It is contended on behalf of the respondent Burkhart that the evidence showing that mutual or reciprocal wills are based upon a compact must be clear, satisfactory and convincing and that the agreement itself must be certain and definite in its terms and that it must be supported by a sufficient consideration. While conceding the correctness of the rules referred to, we hold that in the instant case the evidence that there was such a compact and that the wills were made pursuant thereto and in compliance therewith is clear, satisfactory and convincing. It is clear under the evidence that Mrs. Burkhart did not intend to give her property to the brothers and sister of her husband to the exclusion of her own children. The language of the wills shows that both parties intended that the survivor, whoever it might be, should have the use and enjoyment of the joint property so long as he or she might live and that then the interest of each in such property should pass to the heirs of each. Both knew, because of the uncertainties of life, that this could not be accomplished except by some compact to be entered into and carried out by the parties and the wills were made in fulfillment of that contract. There is no analogy between this case and that of Sappingfield v. King, 49 Or. 102 (89 P. 142, 90 P. 150, 8 L.R.A. (N.S.) 1066), upon which respondent relies and nothing said in that case is questioned in this. The wills involved in the instant case are in themselves evidence of a contract and, since this contract has been executed by one of the parties and the other has received the benefit of its execution, the contract has become irrevocable and it is the duty of the court to enforce the *215 contract as against the party who has received the benefit of its fulfillment and now attempts to violate it upon his part and thereby perpetrate a fraud upon the heirs of the party fulfilling the contract.

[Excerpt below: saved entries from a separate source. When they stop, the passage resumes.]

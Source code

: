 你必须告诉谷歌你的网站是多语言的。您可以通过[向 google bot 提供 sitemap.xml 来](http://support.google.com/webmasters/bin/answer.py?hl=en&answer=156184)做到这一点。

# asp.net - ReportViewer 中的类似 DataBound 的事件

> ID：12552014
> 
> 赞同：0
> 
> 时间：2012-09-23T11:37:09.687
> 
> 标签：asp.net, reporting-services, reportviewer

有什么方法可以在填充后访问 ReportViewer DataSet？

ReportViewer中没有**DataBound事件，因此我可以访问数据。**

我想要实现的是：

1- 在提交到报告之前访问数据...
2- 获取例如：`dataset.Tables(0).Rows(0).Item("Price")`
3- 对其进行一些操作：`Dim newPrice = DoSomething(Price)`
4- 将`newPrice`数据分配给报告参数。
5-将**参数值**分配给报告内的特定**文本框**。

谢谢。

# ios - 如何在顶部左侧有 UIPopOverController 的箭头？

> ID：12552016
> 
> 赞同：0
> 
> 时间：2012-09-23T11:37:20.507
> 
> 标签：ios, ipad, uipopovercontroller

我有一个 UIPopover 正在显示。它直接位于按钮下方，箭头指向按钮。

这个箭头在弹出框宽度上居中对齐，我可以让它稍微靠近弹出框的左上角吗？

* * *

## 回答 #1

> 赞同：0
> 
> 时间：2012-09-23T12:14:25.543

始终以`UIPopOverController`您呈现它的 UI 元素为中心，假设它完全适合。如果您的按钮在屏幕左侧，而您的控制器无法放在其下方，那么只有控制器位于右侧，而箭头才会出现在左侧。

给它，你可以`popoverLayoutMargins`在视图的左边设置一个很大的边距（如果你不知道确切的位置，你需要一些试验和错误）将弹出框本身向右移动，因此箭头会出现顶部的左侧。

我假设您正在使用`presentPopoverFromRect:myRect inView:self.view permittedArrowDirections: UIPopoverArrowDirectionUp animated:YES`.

Respondent also contends that the contract is unenforceable because within the statute of frauds. While it is true that oral agreements to devise property are void unless there is such part performance as will take the case out of the statute of frauds, in this case there has been such part performance that the case is now beyond the bar of the statute. It is established law that if two parties verbally agree, each in consideration of the other doing likewise, to make their wills disposing of their property in a specified manner and one dies leaving a will which complies with the contract and the survivor accepts benefits under the will, non-compliance with the agreement by the survivor would operate as a fraud which a court of equity will prevent. In such case the acts done by the other in compliance with the agreement is such a part performance as would take the case out of the statute of frauds and equity will compel the fulfillment of the contract: In re Burke's Estate, 66 Or. 252 (134 P. 11). This rule of law is so well settled that further citation is unnecessary.

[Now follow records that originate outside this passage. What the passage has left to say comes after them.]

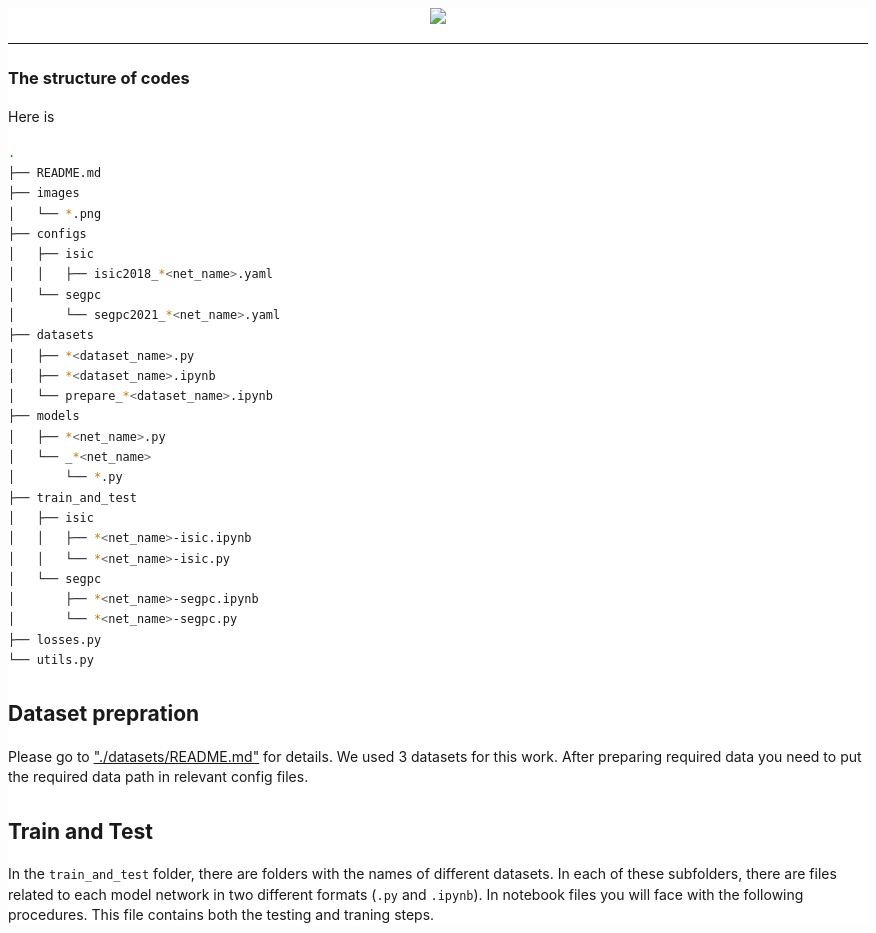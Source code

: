 <p align="center">
<img src=./images/unet-pipeline.png />
</p>

---



### The structure of codes

Here is

```bash
.
├── README.md
├── images
│   └── *.png
├── configs
│   ├── isic
│   │   ├── isic2018_*<net_name>.yaml
│   └── segpc
│       └── segpc2021_*<net_name>.yaml
├── datasets
│   ├── *<dataset_name>.py
│   ├── *<dataset_name>.ipynb
│   └── prepare_*<dataset_name>.ipynb
├── models
│   ├── *<net_name>.py
│   └── _*<net_name>
│       └── *.py
├── train_and_test
│   ├── isic
│   │   ├── *<net_name>-isic.ipynb
│   │   └── *<net_name>-isic.py
│   └── segpc
│       ├── *<net_name>-segpc.ipynb
│       └── *<net_name>-segpc.py
├── losses.py
└── utils.py
```



## Dataset prepration

Please go to ["./datasets/README.md"](https://github.com/NITR098/Awesome-U-Net/blob/main/datasets/README.md) for details. We used 3 datasets for this work. After preparing required data you need to put the required data path in relevant config files.



## Train and Test

In the `train_and_test` folder, there are folders with the names of different datasets. In each of these subfolders, there are files related to each model network in two different formats (`.py` and ‍`.ipynb`). In notebook files you will face with the following procedures. This file contains both the testing and traning steps.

It appears from the pleadings and proof that at the time of the death of Frank Burkhart he was the owner and in possession of two tracts of land in Linn county, Oregon, a more particular description of which is to be found in the answer and cross-complaint filed by the respondent herein. It was stipulated on the trial that, although this suit was brought and tried in Marion county and the lands are situate in another county, no objection upon that ground would be urged by any of the parties, and the court was requested to *216 pass upon the rights of the parties to both of said tracts of land with the same power and effect as if the lands were in Marion county, the county where the trial was had. Under the contract between the parties, appellants have the same right, title and interest to an undivided one-half of said lands as they have to one-half of the fund in controversy.

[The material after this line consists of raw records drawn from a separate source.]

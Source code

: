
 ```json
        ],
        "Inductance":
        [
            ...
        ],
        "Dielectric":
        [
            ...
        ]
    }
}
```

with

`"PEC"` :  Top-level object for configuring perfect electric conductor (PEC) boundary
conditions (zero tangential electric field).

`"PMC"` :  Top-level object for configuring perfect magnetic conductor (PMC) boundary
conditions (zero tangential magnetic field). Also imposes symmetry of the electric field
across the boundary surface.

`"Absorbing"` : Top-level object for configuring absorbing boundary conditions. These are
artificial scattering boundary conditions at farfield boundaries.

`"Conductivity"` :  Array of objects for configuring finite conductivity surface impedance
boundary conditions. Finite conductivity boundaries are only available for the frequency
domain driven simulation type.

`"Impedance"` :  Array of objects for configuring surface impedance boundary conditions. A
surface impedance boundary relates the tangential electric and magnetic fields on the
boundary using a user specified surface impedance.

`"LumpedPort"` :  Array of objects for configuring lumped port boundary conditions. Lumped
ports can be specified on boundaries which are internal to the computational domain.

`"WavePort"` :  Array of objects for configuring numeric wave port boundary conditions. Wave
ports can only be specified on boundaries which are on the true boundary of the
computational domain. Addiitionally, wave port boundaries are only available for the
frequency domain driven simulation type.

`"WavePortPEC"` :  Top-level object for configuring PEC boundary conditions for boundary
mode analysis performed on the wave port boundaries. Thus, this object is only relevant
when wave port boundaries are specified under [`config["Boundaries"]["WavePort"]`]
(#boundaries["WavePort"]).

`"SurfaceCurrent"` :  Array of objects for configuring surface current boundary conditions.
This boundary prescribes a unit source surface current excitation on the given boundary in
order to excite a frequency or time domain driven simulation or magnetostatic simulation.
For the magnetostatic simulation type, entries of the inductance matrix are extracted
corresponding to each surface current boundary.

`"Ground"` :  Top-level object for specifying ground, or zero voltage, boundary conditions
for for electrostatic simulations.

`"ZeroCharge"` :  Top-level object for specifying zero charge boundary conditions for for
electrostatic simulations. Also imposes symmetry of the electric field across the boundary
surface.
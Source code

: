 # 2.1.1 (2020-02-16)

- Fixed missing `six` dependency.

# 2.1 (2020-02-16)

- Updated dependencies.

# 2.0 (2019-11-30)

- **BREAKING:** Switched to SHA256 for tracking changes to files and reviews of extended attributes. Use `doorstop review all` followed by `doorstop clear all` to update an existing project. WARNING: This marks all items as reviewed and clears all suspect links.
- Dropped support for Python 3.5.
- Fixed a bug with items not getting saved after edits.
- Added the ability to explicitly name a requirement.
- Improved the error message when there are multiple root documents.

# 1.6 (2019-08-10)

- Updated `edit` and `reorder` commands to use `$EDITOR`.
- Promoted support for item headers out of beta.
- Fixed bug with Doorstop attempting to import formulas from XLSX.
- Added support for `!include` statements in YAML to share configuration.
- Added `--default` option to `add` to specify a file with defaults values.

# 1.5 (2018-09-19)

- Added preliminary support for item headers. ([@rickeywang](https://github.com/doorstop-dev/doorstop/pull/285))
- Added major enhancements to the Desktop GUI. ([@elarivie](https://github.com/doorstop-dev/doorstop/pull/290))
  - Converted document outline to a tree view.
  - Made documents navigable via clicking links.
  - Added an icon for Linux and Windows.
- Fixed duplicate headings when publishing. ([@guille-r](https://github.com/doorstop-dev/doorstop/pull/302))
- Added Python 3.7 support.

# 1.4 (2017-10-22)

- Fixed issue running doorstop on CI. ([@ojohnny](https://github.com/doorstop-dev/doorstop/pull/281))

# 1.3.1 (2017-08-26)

The question of whether the will of Frank Burkhart, who was the surviving spouse, was sufficient to devise his interest in the property in controversy to his two brothers and sister is a question upon which we express no opinion. It does not in any way affect the rights of the parties and it would seem to be of no importance even to the respondent, since so far as the evidence discloses the sole heirs-at-law of Frank Burkhart, deceased, are the two brothers and sister named in the pleadings; whether they take by descent or by will is not material to any question raised here.

The principal contention made at the argument grew out of the fact that the devisees under the will of Mary Burkhart, in their complaint, prayed that the two wills be reformed upon the ground that both devisors, in executing them, were acting under a mutual mistake and because of this appellants contended that the will should be reformed. Courts of equity have the power to construe wills in order that the intention of the testator as disclosed by his will may be given effect but they have no power to reform wills. The relief granted by this decision is based upon the principle stated by a distinguished author in these words:

"Where two parties have made mutual wills in favor of each other, whether pursuant to a valid agreement or not, if the survivor receives benefits under the will of the other who has died without having revoked the same and under the belief that the will of the survivor *217 would not be altered, the revocation by the survivor of his will would be such a fraud as equity would prevent. Such wills are in effect the separate will of each maker and the right of revocation is undisputed except in those cases where it would be a fraud against the estate of the decedent to allow the survivor to receive a benefit or advantage under the will of the one first dying and thereafter to make a different disposition of his property. Where mutual or reciprocal wills have been made pursuant to an agreement which has been executed by one of the testators dying without having made any different testamentary disposition of this property, and the other has accepted the benefits accruing to him under the will of the deceased, the agreement becomes obligatory upon the survivor and may be enforced in equity against his estate." 1 Alexander Comm. on Wills, § 88.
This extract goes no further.